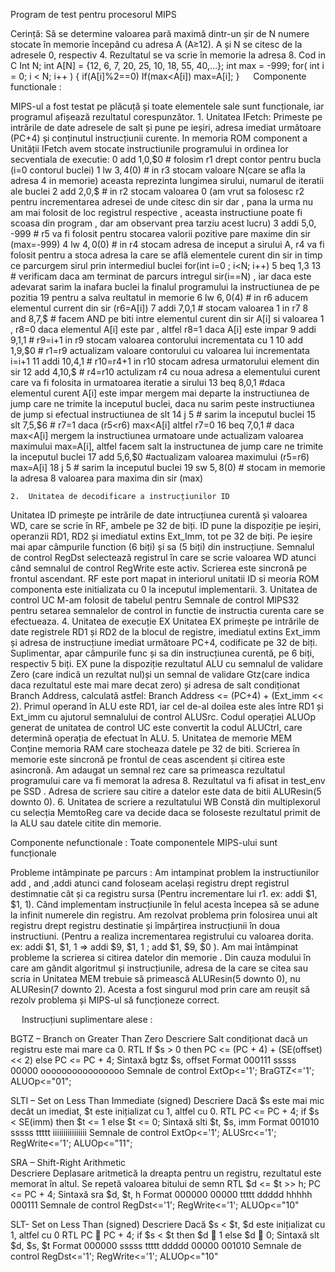 Program de test pentru procesorul MIPS

Cerință: Să se determine valoarea pară maximă dintr-un șir de N numere stocate în memorie începând cu adresa A (A≥12). A și N se citesc de la adresele 0, respectiv 4. Rezultatul se va scrie în memorie la adresa 8.
Cod in C
Int N;
int A[N] = {12, 6, 7, 20, 25, 10, 18, 55, 40,…}; 
int max = -999; 
for( int i = 0; i < N; i++ ) 
{ if(A[i]%2==0)
	If(max<A[i]) 
		max=A[i];
}
 
Componente functionale :

MIPS-ul a fost testat pe plăcuță și toate elementele sale sunt funcționale, iar programul afișează rezultatul corespunzător. 
      1.	Unitatea IFetch:
Primeste pe intrările de date adresele de salt și pune  pe ieșiri, adresa imediat următoare (PC+4) și conținutul instrucțiunii curente. 
In memoria ROM component a Unității IFetch avem stocate instructiunile programului in ordinea  lor secventiala de executie:
0    add $1,$0,$0  	# folosim r1 drept  contor pentru bucla (i=0 contorul buclei)
1    lw $3, 4($0)	 	# in r3 stocam valoare N(care se afla la adresa 4 in memorie) aceasta reprezinta
                    lungimea sirului, numarul de iteratii ale buclei
2    add $2,$0,$		# in r2 stocam valoarea 0 (am vrut sa folosesc r2 pentru incrementarea adresei 
                    de unde citesc din sir dar , pana la urma nu am mai folosit de loc registrul
                    respective , aceasta instructiune poate fi scoasa din program , dar am observant 
                    prea tarziu acest lucru)
3    addi $5,$0, -999 	# r5 va fi folosit pentru stocarea valorii pozitive pare maxime din sir (max=-999)
4    lw $4, 0($0)		# in r4 stocam adresa de inceput a sirului A, r4 va fi folosit pentru a stoca adresa 
			              la care se află elementele curent din sir in timp ce parcurgem sirul prin
                    intermediul buclei for(int i=0 ; i<N; i++)
5    beq $1,$3 13 	# verificam daca am terminat de parcurs intregul sir(i==N) , iar daca este 
                    adevarat sarim la inafara buclei la finalul programului  la instructiunea de pe 
                    pozitia 19 pentru a salva reultatul in memorie
6    lw $6,0($4)		# in r6 aducem elementul current din sir (r6=A[i])
7    addi $7,$0,1 	# stocam valoarea 1 in r7
8    and $8,$7,$ 		# facem AND pe biti intre elementul curent din sir A[i] si valoarea 1 , r8=0 daca 
                    elementul A[i] este par , altfel r8=1 daca A[i] este impar 
9    addi $9,$1,1		# r9=i+1 in r9 stocam valoarea contorului incrementata cu 1
10   add $1,$9,$0 	# r1=r9 actualizam valoare contorului cu valoarea lui incrementata i=i+1
11   addi $10,$4,1 	# r10=r4+1 in r10 stocam adresa urmatorului element din sir
12   add $4,$10,$	  # r4=r10 actulizam r4 cu noua adresa a elementului curent care va fi folosita in 
                    urmatoarea iteratie a sirului
13   beq $8,$0,1 		#daca elementul curent A[i] este impar mergem mai departe la instructiunea de 
                    jump care ne trimite la inceputul buclei,  daca nu sarim peste instructiunea de 
                    jump si efectual instructiunea de slt 
14   j 5 		      	# sarim la inceputul buclei
15   slt $7,$5,$6		# r7=1 daca (r5<r6) max<A[i] altfel r7=0
16   beq $7,$0,1 	  # daca max<A[i] mergem la instructiunea urmatoare unde actualizam valoarea 
                    maximului max=A[i], altfel facem salt la instructunea de jump care ne trimite la 
                    inceputul buclei
17   add $5,$6,$0 	#actualizam valoarea maximului (r5=r6) max=A[i]
18   j 5 		      	# sarim la inceputul buclei 
19   sw $5,8($0)  	# stocam in memorie la adresa 8 valoarea para maxima din sir (max)

    2.	Unitatea de decodificare a instrucțiunilor ID
Unitatea ID primește pe intrările de date intrucțiunea curentă și valoarea WD, care se scrie în RF, ambele pe 32 de biți. ID pune la dispoziție pe ieșiri, operanzii RD1, RD2 și imediatul extins Ext_Imm, tot pe 32 de biți. Pe ieșire mai apar câmpurile function (6 biți) și sa (5 biți) din instrucțiune. Semnalul de control RegDst selectează registrul în care se scrie valoarea WD atunci când semnalul de control RegWrite este activ. Scrierea este sincronă pe frontul ascendant. RF este port mapat in interiorul unitatii ID si meoria ROM componenta este initializata cu 0 la inceputul implementarii.
    3.	Unitatea de control UC
M-am folosit de tabelul pentru Semnale de control MIPS32 pentru setarea semnalelor de control in functie de instructia curenta care se efectueaza.
    4.	Unitatea de execuție EX
Unitatea EX primește pe intrările de date registrele RD1 și RD2 de la blocul de registre, imediatul extins Ext_imm și adresa de instrucțiune imediat următoare PC+4, codificate pe 32 de biți. Suplimentar, apar câmpurile func și sa din instrucțiunea curentă, pe 6 biți, respectiv 5 biți. EX pune la dispoziție rezultatul ALU cu semnalul de validare Zero (care indică un rezultat nul)și un semnal de validare Gtz(care indica daca rezultatul este mai mare decat zero) și adresa de salt condiționat Branch Address, calculată astfel: Branch Address <= (PC+4) + (Ext_imm << 2).
Primul operand în ALU este RD1, iar cel de-al doilea este ales între RD1 și Ext_imm cu ajutorul semnalului de control ALUSrc. Codul operației ALUOp generat de unitatea de control UC este convertit la codul ALUCtrl, care determină operația de efectuat în ALU.
    5.	Unitatea de memorie MEM
Conține memoria RAM care stocheaza datele pe 32 de biti. Scrierea în memorie este sincronă pe frontul de ceas ascendent și citirea este asincronă. Am adaugat un semnal rez care sa primeasca rezultatul programului care va fi memorat la adresa 8. Rezultatul va fi afisat in test_env pe SSD .
Adresa de scriere sau citire a datelor este data de bitii ALUResin(5 downto 0).
    6.	Unitatea de scriere a rezultatului WB
Constă din multiplexorul cu selecția MemtoReg care va decide daca se foloseste rezultatul primit de la ALU sau datele citite din memorie.


Componente nefunctionale :
Toate componentele MIPS-ului sunt funcționale 

Probleme intâmpinate pe parcurs :
Am intampinat problem la instructiunilor add , and ,addi atunci cand  foloseam același registru drept registrul destimnatie cât și ca registru sursa (Pentru incrementare lui r1.  ex: addi $1, $1, 1). Când implementam instrucțiunile în felul acesta începea să se adune la infinit numerele din registru. Am rezolvat problema prin folosirea unui alt registru drept registru destinatie și împărțirea instrucțiunii în doua instructiuni. (Pentru a realiza incrementarea registrului cu valoarea dorita.  ex: addi $1, $1, 1 => addi $9, $1, 1 ; add $1, $9, $0 ).
Am mai întâmpinat probleme la scrierea si citirea datelor din memorie . Din cauza modului în care am gândit algoritmul și instrucțiunile,  adresa de la care se citea sau scria in Unitatea MEM trebuie să primească ALUResin(5 downto 0), nu ALUResin(7 downto 2). Acesta a fost singurul mod prin care am reușit să rezolv problema și MIPS-ul să funcționeze correct.


 
Instrucțiuni suplimentare alese :

BGTZ – Branch on Greater Than Zero 
Descriere	Salt condiționat dacă un registru este mai mare ca 0.
RTL	If $s > 0 then PC <= (PC + 4) + (SE(offset) << 2) else PC <= PC + 4;
Sintaxă	bgtz $s, offset
Format	000111 sssss 00000 oooooooooooooooo
Semnale de control	ExtOp<='1'; BraGTZ<='1'; ALUOp<="01";

SLTI – Set on Less Than Immediate (signed)
Descriere	Dacă $s este mai mic decât un imediat, $t este inițializat cu 1, altfel cu 0.
RTL	PC <= PC + 4; if $s < SE(imm) then $t <= 1 else $t <= 0;
Sintaxă	slti $t, $s, imm
Format	001010 sssss ttttt iiiiiiiiiiiiiiii
Semnale de control	ExtOp<='1'; ALUSrc<='1'; RegWrite<='1'; ALUOp<="11";

SRA – Shift-Right Arithmetic	
Descriere	Deplasare aritmetică la dreapta pentru un registru, rezultatul este memorat în altul. Se repetă valoarea bitului de semn
RTL	$d <= $t >> h; PC <= PC + 4;
Sintaxă	sra $d, $t, h
Format	000000 00000 ttttt ddddd hhhhh 000111
Semnale de control	RegDst<='1'; RegWrite<='1'; ALUOp<="10"

SLT- Set on Less Than (signed)
Descriere	Dacă $s < $t, $d este inițializat cu 1, altfel cu 0
RTL	PC  PC + 4; if $s < $t then $d  1 else $d  0;
Sintaxă	slt $d, $s, $t
Format	000000 sssss ttttt ddddd 00000 001010
Semnale de control	RegDst<='1'; RegWrite<='1'; ALUOp<="10"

WHAT TO WORK ON:
Search the entries above for lines containing the word "Branch", and copy each one.

EXERCISE ANSWER:
Unitatea EX primește pe intrările de date registrele RD1 și RD2 de la blocul de registre, imediatul extins Ext_imm și adresa de instrucțiune imediat următoare PC+4, codificate pe 32 de biți. Suplimentar, apar câmpurile func și sa din instrucțiunea curentă, pe 6 biți, respectiv 5 biți. EX pune la dispoziție rezultatul ALU cu semnalul de validare Zero (care indică un rezultat nul)și un semnal de validare Gtz(care indica daca rezultatul este mai mare decat zero) și adresa de salt condiționat Branch Address, calculată astfel: Branch Address <= (PC+4) + (Ext_imm << 2).
BGTZ – Branch on Greater Than Zero 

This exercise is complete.